Records supplied:
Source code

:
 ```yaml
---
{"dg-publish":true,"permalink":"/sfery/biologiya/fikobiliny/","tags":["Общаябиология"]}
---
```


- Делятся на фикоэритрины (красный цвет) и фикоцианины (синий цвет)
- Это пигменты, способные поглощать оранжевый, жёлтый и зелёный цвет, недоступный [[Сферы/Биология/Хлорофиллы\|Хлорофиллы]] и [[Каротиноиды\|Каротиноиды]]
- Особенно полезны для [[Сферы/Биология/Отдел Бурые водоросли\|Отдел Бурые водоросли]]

What to produce:
Type out every record above once more, exactly.

Result:
Source code

:
 ```yaml
---
{"dg-publish":true,"permalink":"/sfery/biologiya/fikobiliny/","tags":["Общаябиология"]}
---
```


- Делятся на фикоэритрины (красный цвет) и фикоцианины (синий цвет)
- Это пигменты, способные поглощать оранжевый, жёлтый и зелёный цвет, недоступный [[Сферы/Биология/Хлорофиллы\|Хлорофиллы]] и [[Каротиноиды\|Каротиноиды]]
- Особенно полезны для [[Сферы/Биология/Отдел Бурые водоросли\|Отдел Бурые водоросли]]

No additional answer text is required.